And Michael Goldstein, MD, the other Co-Chair of the Workforce Advisory Group, said that while oncologists will continue to provide hands-on patient care, integrating nurse practitioners and physician's assistants has significant potential to extend the supply of oncologist services, particularly in the care for the growing number of cancer survivors.
The study results are expected to be released in early 2011.
Chemoselection Shown as Feasible Organ-Preservation Alternative to Total Laryngectomy
Some patients with large laryngeal squamous cell cancers can have their speech preserved with chemotherapy and radiation instead of having a total laryngectomy.

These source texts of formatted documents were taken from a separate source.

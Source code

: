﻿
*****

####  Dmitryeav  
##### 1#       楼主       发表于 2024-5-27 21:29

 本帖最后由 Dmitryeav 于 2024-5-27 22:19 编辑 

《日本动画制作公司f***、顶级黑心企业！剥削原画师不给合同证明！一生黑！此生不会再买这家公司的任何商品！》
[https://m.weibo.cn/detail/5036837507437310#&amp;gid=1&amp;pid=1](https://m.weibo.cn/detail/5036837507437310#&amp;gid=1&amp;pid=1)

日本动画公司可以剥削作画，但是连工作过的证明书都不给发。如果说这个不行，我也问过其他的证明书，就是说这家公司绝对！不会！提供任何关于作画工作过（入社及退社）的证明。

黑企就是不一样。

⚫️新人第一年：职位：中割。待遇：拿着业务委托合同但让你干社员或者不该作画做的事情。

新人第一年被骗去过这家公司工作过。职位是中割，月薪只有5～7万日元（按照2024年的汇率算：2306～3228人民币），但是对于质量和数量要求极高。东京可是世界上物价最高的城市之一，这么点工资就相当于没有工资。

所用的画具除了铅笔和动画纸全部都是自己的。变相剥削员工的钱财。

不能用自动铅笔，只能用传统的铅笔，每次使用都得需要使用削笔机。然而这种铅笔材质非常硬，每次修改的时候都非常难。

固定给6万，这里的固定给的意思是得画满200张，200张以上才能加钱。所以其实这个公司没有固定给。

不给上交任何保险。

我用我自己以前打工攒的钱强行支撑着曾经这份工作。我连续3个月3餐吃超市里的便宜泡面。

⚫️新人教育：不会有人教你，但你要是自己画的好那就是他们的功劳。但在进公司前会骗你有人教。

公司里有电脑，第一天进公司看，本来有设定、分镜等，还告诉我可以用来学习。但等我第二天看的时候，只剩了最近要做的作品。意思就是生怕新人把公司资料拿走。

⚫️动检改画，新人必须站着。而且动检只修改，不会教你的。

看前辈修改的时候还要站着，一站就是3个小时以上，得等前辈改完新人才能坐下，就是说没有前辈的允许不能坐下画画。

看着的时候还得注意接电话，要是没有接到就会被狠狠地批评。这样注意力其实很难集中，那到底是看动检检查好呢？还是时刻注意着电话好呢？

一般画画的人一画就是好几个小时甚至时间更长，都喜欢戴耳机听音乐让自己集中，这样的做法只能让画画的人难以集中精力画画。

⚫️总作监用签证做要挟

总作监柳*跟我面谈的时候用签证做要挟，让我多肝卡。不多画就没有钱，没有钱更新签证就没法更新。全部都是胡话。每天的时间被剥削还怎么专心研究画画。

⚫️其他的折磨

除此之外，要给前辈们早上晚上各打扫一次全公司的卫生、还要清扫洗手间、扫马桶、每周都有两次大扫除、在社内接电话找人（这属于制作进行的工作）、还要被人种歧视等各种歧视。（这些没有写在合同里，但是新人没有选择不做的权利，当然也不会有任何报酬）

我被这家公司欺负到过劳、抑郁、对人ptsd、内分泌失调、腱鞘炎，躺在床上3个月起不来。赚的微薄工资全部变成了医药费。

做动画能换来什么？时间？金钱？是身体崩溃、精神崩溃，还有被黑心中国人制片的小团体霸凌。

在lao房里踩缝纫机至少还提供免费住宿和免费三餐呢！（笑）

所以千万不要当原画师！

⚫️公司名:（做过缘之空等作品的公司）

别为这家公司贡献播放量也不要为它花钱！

That was the conclusion of a study by researchers from the University of Michigan Comprehensive Cancer Center, now available online ahead of print in The Laryngoscope, which found that a single round of chemotherapy could identify those patients most likely to benefit from this approach.
“Organ preservation studies have excluded these patients because their tumors are so large,” lead author Francis P. Worden, MD, Associate Professor of Internal Medicine, said in a news release. “We found that if a patient's tumor does not respond to chemotherapy, the patient can be instantly referred for a laryngectomy, which is the standard of care. But if the tumor responded to the drugs, perhaps some of those people could survive the cancer with their voice box intact.”
He and her colleagues reviewed data from two University of Michigan studies of advanced laryngeal cancer patients, looking specifically at those with T4 tumors. Study participants were given one round of induction chemotherapy, and if the tumor shrank by more than half after that first round, the patients were given three more rounds of chemotherapy, combined with daily radiation therapy. Those whose tumors did not respond to the induction chemotherapy were referred for surgery.
Of the 36 patients enrolled, 29 (81%) responded, and many had their tumors shrink completely, the researchers reported. After three years, 28 patients (78%) were still alive, and 21 (58%) still had an intact larynx.
“If the patient failed chemotherapy up front, he or she could go straight to surgery and avoid the side effects of chemoradiation,” Dr. Worden said. “Meanwhile, a large group of patients get to preserve their voice box by avoiding laryngectomy. We saw no survival difference between the smallest and the largest tumors, which suggests that organ preservation is a viable alternative to surgery for some of the largest laryngeal cancers.”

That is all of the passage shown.